Work instruction:
Each line below from the one containing "climatology: a weak, mean-based" through the one containing "tier's contrast nearly" is to be given again exactly, and no line outside that span.

Dataset entries:
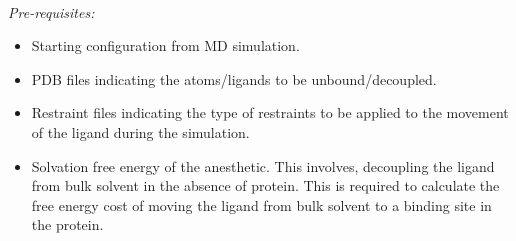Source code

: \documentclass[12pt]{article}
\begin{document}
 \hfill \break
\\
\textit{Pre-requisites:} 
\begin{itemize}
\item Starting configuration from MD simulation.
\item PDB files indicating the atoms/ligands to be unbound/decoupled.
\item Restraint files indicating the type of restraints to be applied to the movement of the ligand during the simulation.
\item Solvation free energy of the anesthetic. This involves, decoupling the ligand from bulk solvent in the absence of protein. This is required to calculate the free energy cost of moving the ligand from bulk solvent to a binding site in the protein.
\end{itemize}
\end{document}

==

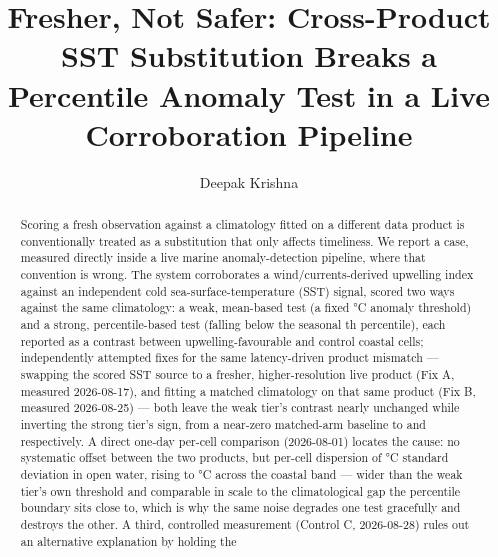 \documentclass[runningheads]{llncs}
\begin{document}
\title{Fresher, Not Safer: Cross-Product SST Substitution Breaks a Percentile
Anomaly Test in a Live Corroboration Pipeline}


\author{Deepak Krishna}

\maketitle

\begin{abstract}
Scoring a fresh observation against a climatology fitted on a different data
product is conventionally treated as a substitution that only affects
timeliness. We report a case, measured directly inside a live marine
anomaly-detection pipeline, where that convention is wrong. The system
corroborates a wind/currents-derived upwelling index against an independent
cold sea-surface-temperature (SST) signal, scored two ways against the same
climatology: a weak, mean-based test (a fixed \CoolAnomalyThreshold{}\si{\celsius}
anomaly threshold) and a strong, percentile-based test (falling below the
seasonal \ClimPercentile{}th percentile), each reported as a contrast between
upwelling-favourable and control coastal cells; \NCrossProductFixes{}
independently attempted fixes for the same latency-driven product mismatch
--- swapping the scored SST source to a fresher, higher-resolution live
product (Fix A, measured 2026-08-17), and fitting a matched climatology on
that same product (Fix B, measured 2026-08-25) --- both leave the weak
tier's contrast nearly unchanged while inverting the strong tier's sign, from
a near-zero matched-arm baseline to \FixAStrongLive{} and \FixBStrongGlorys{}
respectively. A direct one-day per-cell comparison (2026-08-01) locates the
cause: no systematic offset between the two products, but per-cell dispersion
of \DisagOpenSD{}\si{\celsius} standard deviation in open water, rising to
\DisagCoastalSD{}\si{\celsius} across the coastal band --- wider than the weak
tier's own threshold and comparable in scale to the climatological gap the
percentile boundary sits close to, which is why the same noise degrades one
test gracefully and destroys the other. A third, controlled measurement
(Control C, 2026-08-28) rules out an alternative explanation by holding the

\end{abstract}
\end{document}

* * *

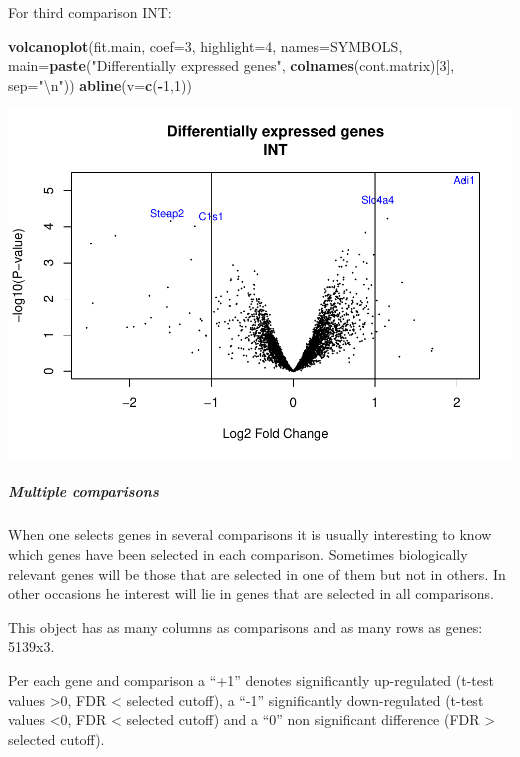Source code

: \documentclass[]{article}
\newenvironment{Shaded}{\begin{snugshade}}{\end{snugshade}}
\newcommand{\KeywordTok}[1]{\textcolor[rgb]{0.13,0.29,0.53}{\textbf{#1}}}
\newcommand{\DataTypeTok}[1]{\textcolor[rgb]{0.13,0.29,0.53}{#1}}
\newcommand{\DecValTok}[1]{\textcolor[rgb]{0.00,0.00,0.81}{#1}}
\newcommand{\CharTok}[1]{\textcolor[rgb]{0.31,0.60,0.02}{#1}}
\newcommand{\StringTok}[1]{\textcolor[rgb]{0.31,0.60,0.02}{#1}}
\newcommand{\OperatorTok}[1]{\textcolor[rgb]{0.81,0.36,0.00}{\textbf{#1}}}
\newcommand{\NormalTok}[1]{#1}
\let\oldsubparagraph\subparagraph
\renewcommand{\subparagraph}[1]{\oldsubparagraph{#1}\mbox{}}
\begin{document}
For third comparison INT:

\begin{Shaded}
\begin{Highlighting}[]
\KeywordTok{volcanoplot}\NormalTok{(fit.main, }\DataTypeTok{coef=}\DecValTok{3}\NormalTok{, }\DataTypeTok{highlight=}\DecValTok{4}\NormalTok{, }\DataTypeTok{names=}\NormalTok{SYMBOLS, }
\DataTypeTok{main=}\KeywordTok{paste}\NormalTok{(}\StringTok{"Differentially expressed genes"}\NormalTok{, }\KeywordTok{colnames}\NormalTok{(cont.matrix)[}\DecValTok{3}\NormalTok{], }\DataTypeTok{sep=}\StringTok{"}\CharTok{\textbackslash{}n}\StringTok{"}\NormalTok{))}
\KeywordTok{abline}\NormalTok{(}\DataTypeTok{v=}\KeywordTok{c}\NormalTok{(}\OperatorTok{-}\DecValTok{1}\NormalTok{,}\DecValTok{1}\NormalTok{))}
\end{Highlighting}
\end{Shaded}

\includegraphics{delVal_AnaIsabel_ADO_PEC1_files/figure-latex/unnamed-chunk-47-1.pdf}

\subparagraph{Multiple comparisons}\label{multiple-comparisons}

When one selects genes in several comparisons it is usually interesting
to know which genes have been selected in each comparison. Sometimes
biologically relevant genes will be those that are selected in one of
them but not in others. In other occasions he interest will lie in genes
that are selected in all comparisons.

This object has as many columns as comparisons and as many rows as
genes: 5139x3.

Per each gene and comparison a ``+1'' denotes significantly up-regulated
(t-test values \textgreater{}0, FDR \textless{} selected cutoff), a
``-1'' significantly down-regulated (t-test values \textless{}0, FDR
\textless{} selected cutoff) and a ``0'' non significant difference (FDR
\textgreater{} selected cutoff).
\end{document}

Expected answer:
climatology: a weak, mean-based test (a fixed \CoolAnomalyThreshold{}\si{\celsius}
anomaly threshold) and a strong, percentile-based test (falling below the
seasonal \ClimPercentile{}th percentile), each reported as a contrast between
upwelling-favourable and control coastal cells; \NCrossProductFixes{}
independently attempted fixes for the same latency-driven product mismatch
--- swapping the scored SST source to a fresher, higher-resolution live
product (Fix A, measured 2026-08-17), and fitting a matched climatology on
that same product (Fix B, measured 2026-08-25) --- both leave the weak
tier's contrast nearly unchanged while inverting the strong tier's sign, from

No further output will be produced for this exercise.